Records for this task

↓

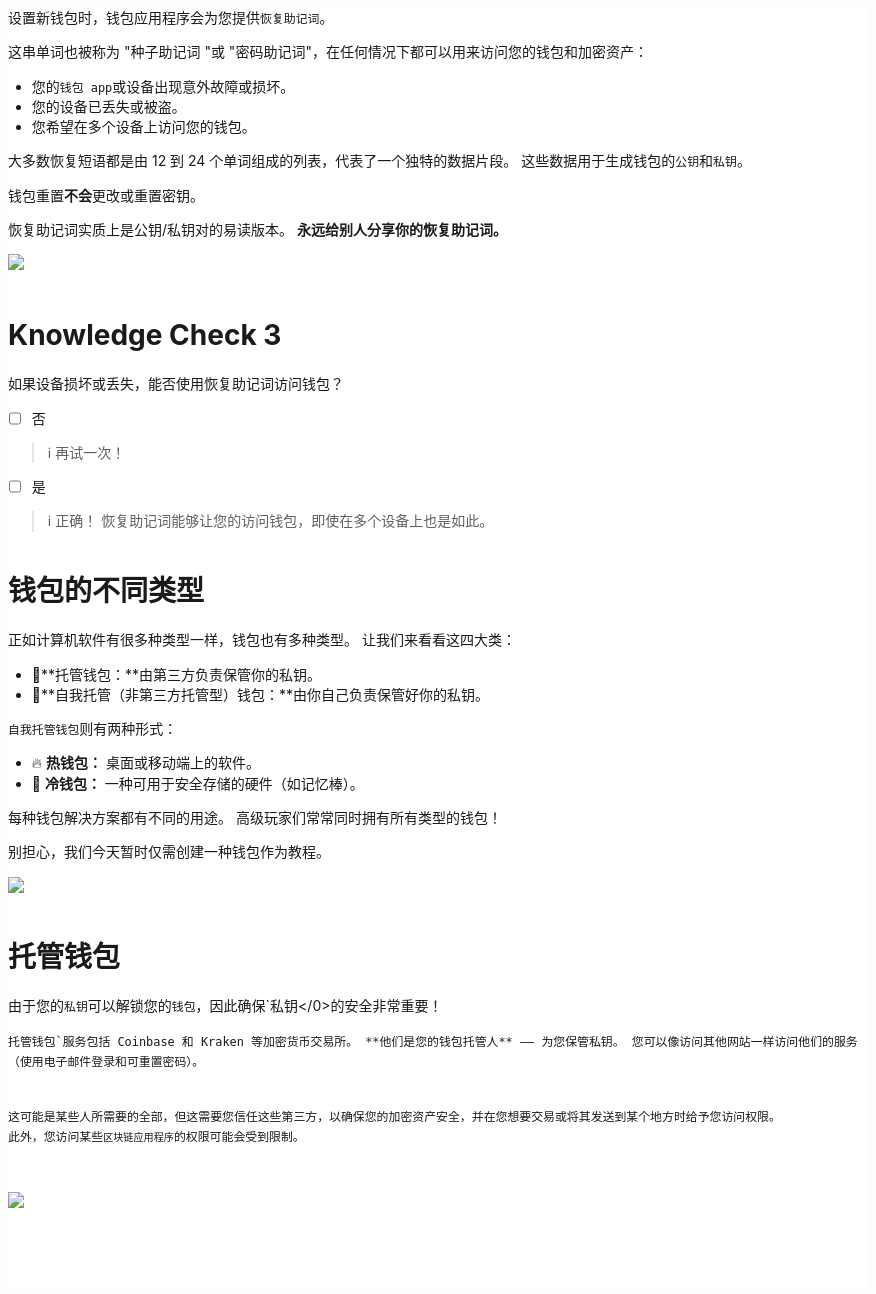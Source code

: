设置新钱包时，钱包应用程序会为您提供`恢复助记词`。

这串单词也被称为 "种子助记词 "或 "密码助记词"，在任何情况下都可以用来访问您的钱包和加密资产：

- 您的`钱包 app`或设备出现意外故障或损坏。
- 您的设备已丢失或被盗。
- 您希望在多个设备上访问您的钱包。

大多数恢复短语都是由 12 到 24 个单词组成的列表，代表了一个独特的数据片段。 这些数据用于生成钱包的`公钥`和`私钥`。

钱包重置**不会**更改或重置密钥。

恢复助记词实质上是公钥/私钥对的易读版本。 **永远给别人分享你的恢复助记词。**

![](https://app.banklessacademy.com/images/wallet-basics/recovery-phrase-c614c36c.svg)

# Knowledge Check 3

如果设备损坏或丢失，能否使用恢复助记词访问钱包？

- [ ] 否

> ℹ️ 再试一次！

- [ ] 是

> ℹ️ 正确！ 恢复助记词能够让您的访问钱包，即使在多个设备上也是如此。

# 钱包的不同类型

正如计算机软件有很多种类型一样，钱包也有多种类型。 让我们来看看这四大类：

- 🏦**托管钱包：**由第三方负责保管你的私钥。
- 👤**自我托管（非第三方托管型）钱包：**由你自己负责保管好你的私钥。

`自我托管钱包`则有两种形式：

- 🔥 **热钱包：** 桌面或移动端上的软件。
- 🧊 **冷钱包：** 一种可用于安全存储的硬件（如记忆棒）。

每种钱包解决方案都有不同的用途。 高级玩家们常常同时拥有所有类型的钱包！

别担心，我们今天暂时仅需创建一种钱包作为教程。

![](https://app.banklessacademy.com/images/wallet-basics/types-of-wallet-094f0eb1.png)

# 托管钱包

由于您的`私钥`可以解锁您的`钱包`，因此确保`私钥</0>的安全非常重要！</p>

<p spaces-before="0"><code>托管钱包`服务包括 Coinbase 和 Kraken 等加密货币交易所。 **他们是您的钱包托管人** —— 为您保管私钥。 您可以像访问其他网站一样访问他们的服务（使用电子邮件登录和可重置密码）。

这可能是某些人所需要的全部，但这需要您信任这些第三方，以确保您的加密资产安全，并在您想要交易或将其发送到某个地方时给予您访问权限。 此外，您访问某些`区块链应用程序`的权限可能会受到限制。

![](https://app.banklessacademy.com/images/wallet-basics/custodial-wallets-4eede755.svg)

↑

Task goal
The answer must consist of each line from the entries that contains the string "https".

Answer to this problem
![](https://app.banklessacademy.com/images/wallet-basics/recovery-phrase-c614c36c.svg)
![](https://app.banklessacademy.com/images/wallet-basics/types-of-wallet-094f0eb1.png)
![](https://app.banklessacademy.com/images/wallet-basics/custodial-wallets-4eede755.svg)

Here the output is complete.